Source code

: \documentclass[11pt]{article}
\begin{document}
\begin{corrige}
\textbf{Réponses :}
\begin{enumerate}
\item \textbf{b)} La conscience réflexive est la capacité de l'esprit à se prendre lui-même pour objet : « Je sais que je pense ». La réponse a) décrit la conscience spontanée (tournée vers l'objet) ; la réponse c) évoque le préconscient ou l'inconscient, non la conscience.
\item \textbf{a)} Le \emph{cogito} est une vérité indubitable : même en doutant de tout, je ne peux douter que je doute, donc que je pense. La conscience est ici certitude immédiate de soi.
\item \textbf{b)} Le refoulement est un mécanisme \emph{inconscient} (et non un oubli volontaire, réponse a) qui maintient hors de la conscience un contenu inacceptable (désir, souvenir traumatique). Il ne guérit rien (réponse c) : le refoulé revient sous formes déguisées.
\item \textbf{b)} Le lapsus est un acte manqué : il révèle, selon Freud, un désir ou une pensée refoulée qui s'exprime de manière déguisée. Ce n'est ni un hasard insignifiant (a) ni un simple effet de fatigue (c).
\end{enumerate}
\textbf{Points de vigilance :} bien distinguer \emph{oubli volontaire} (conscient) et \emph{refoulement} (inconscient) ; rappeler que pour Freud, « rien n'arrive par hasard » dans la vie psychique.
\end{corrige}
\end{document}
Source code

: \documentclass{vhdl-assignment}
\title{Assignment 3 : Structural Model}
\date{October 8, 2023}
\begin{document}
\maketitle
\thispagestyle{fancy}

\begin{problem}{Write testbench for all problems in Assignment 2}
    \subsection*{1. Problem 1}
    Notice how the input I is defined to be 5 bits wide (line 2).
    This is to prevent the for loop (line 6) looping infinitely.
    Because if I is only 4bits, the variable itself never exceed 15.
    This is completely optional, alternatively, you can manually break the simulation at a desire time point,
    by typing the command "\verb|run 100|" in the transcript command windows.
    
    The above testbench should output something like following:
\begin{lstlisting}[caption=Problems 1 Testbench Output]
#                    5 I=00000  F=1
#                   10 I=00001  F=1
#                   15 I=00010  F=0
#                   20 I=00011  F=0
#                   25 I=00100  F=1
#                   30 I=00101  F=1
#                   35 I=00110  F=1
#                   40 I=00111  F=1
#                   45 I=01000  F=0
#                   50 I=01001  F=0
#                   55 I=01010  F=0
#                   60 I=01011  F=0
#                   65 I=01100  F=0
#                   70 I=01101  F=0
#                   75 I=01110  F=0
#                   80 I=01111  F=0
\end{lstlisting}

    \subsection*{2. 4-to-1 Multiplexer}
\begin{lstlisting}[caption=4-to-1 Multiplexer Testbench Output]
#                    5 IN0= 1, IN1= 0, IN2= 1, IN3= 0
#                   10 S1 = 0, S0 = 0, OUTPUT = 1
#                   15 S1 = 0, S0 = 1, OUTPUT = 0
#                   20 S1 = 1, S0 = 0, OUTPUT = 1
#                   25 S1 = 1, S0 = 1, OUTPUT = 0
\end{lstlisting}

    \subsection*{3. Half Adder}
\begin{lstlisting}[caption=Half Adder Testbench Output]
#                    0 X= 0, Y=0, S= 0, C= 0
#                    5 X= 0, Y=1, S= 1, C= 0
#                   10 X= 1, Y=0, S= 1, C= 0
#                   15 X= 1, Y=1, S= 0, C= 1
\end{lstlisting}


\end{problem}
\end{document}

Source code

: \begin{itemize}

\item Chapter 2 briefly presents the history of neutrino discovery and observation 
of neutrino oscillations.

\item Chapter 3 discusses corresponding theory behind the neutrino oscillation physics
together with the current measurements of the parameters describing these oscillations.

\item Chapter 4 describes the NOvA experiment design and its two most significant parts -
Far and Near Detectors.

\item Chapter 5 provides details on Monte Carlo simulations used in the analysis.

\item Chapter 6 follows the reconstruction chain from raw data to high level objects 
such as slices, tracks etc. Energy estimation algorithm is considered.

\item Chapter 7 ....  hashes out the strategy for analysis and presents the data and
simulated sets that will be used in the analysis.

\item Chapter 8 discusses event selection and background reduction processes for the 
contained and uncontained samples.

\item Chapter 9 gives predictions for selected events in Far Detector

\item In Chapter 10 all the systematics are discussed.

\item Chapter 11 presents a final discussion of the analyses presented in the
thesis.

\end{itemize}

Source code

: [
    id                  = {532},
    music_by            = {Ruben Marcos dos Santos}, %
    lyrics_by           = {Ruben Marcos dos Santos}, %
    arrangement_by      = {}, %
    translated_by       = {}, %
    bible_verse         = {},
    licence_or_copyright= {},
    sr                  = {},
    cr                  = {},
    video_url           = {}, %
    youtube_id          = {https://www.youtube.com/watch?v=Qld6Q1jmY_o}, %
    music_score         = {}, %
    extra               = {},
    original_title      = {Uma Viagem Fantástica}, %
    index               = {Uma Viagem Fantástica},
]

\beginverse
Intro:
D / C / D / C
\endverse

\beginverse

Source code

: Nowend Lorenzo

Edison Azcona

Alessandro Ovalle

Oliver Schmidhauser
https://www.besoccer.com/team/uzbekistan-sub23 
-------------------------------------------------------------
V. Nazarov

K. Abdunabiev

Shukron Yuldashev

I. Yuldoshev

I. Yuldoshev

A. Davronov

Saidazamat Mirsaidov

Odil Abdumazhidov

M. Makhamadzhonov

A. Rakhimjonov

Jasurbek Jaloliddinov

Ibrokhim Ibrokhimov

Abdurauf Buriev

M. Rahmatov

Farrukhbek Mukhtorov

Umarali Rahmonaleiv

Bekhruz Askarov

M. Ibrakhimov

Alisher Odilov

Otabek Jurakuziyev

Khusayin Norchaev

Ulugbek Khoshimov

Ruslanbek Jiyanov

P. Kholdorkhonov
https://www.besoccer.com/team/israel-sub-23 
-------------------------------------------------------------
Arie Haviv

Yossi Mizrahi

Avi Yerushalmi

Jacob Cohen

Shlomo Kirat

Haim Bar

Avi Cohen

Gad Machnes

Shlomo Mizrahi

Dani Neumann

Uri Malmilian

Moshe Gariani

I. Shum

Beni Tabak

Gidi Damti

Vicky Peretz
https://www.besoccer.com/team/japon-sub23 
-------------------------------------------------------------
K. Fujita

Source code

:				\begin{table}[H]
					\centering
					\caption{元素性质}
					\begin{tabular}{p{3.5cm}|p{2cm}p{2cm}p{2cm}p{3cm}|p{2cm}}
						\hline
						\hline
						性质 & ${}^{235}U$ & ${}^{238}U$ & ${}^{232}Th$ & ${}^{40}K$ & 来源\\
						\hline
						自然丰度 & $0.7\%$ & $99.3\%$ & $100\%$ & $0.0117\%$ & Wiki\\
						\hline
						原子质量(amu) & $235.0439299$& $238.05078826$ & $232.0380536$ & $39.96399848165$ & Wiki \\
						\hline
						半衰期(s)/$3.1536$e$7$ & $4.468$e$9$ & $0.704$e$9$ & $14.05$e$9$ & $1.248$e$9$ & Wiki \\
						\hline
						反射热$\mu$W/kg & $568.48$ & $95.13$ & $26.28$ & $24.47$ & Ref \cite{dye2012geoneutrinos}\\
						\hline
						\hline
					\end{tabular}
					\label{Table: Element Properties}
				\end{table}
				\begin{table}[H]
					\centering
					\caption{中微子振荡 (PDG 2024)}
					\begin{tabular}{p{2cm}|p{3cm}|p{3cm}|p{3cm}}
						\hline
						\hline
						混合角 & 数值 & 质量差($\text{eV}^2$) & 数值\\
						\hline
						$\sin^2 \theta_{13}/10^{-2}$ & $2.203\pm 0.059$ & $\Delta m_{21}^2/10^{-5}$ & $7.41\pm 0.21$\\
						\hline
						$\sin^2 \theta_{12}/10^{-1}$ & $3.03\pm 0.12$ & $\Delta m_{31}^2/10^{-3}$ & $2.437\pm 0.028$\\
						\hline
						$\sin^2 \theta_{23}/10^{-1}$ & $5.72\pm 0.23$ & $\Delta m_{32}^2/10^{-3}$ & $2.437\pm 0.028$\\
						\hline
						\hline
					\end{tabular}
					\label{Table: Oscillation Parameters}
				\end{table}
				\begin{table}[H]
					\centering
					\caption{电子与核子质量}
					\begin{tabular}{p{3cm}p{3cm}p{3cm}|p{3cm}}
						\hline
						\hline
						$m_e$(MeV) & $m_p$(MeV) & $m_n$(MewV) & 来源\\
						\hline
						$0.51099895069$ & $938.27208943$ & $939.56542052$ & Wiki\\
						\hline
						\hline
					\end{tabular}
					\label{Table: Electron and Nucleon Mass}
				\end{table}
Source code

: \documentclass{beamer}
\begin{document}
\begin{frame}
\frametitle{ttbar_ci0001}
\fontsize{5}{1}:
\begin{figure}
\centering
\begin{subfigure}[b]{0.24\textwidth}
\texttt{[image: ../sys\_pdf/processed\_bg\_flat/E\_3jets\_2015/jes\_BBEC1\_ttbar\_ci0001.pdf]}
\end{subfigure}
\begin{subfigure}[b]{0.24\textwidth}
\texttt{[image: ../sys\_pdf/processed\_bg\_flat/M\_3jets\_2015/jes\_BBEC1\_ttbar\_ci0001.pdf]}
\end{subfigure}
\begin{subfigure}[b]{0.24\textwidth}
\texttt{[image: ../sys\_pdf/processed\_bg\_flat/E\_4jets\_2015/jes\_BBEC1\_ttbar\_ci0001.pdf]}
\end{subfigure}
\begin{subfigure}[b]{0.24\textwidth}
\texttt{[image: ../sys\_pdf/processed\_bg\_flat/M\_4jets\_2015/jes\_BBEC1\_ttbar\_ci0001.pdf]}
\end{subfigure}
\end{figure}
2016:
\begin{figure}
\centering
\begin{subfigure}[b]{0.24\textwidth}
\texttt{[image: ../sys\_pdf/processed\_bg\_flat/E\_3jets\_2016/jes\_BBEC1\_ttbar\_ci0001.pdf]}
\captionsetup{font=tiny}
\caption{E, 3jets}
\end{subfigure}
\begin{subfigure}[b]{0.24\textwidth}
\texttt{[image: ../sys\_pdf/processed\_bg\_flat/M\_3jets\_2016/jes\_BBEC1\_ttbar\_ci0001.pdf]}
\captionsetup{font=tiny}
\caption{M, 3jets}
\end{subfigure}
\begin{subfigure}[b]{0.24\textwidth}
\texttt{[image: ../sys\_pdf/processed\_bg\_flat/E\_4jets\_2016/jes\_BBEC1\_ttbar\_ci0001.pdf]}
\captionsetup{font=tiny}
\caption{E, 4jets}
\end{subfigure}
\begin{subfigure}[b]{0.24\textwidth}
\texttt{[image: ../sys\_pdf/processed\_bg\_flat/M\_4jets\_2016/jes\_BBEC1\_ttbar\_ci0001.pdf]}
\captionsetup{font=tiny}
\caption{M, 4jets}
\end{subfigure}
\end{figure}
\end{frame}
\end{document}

__REQUIRED ACTION__.
What you retype should run from the first line of the entries above through the line containing "non la conscience.", exactly and in full.

__THE COMPLETED TASK__.
Source code

: \documentclass[11pt]{article}
\begin{document}
\begin{corrige}
\textbf{Réponses :}
\begin{enumerate}
\item \textbf{b)} La conscience réflexive est la capacité de l'esprit à se prendre lui-même pour objet : « Je sais que je pense ». La réponse a) décrit la conscience spontanée (tournée vers l'objet) ; la réponse c) évoque le préconscient ou l'inconscient, non la conscience.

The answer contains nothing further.